→ **Rendered images with source text**
((
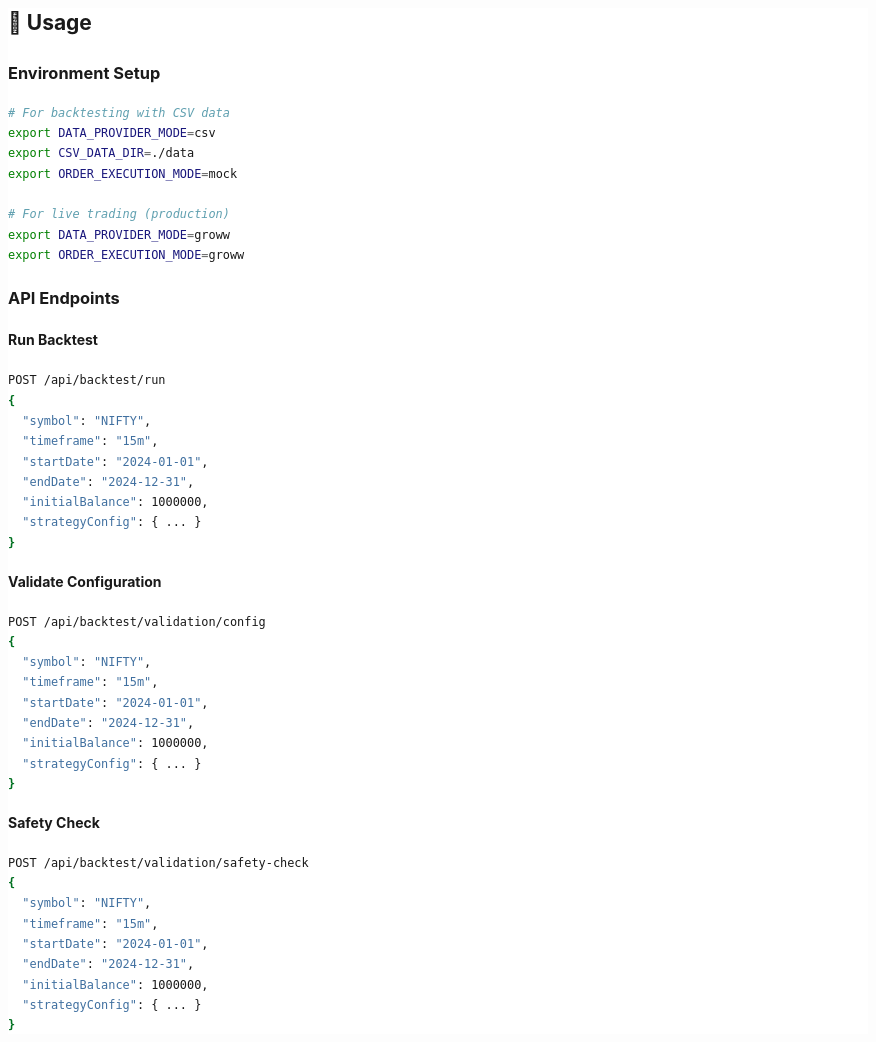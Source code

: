 ## 🚀 Usage

### Environment Setup
```bash
# For backtesting with CSV data
export DATA_PROVIDER_MODE=csv
export CSV_DATA_DIR=./data
export ORDER_EXECUTION_MODE=mock

# For live trading (production)
export DATA_PROVIDER_MODE=groww
export ORDER_EXECUTION_MODE=groww
```

### API Endpoints

#### Run Backtest
```bash
POST /api/backtest/run
{
  "symbol": "NIFTY",
  "timeframe": "15m",
  "startDate": "2024-01-01",
  "endDate": "2024-12-31",
  "initialBalance": 1000000,
  "strategyConfig": { ... }
}
```

#### Validate Configuration
```bash
POST /api/backtest/validation/config
{
  "symbol": "NIFTY",
  "timeframe": "15m",
  "startDate": "2024-01-01",
  "endDate": "2024-12-31",
  "initialBalance": 1000000,
  "strategyConfig": { ... }
}
```

#### Safety Check
```bash
POST /api/backtest/validation/safety-check
{
  "symbol": "NIFTY",
  "timeframe": "15m",
  "startDate": "2024-01-01",
  "endDate": "2024-12-31",
  "initialBalance": 1000000,
  "strategyConfig": { ... }
}
```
))
→ **Instructions for the task**
Each entry above should be written out verbatim, minus its pictures.

→ **Response area**
Source code

: ## 🚀 Usage

### Environment Setup
```bash
# For backtesting with CSV data
export DATA_PROVIDER_MODE=csv
export CSV_DATA_DIR=./data
export ORDER_EXECUTION_MODE=mock

# For live trading (production)
export DATA_PROVIDER_MODE=groww
export ORDER_EXECUTION_MODE=groww
```

### API Endpoints

#### Run Backtest
```bash
POST /api/backtest/run
{
  "symbol": "NIFTY",
  "timeframe": "15m",
  "startDate": "2024-01-01",
  "endDate": "2024-12-31",
  "initialBalance": 1000000,
  "strategyConfig": { ... }
}
```

#### Validate Configuration
```bash
POST /api/backtest/validation/config
{
  "symbol": "NIFTY",
  "timeframe": "15m",
  "startDate": "2024-01-01",
  "endDate": "2024-12-31",
  "initialBalance": 1000000,
  "strategyConfig": { ... }
}
```

#### Safety Check
```bash
POST /api/backtest/validation/safety-check
{
  "symbol": "NIFTY",
  "timeframe": "15m",
  "startDate": "2024-01-01",
  "endDate": "2024-12-31",
  "initialBalance": 1000000,
  "strategyConfig": { ... }
}
```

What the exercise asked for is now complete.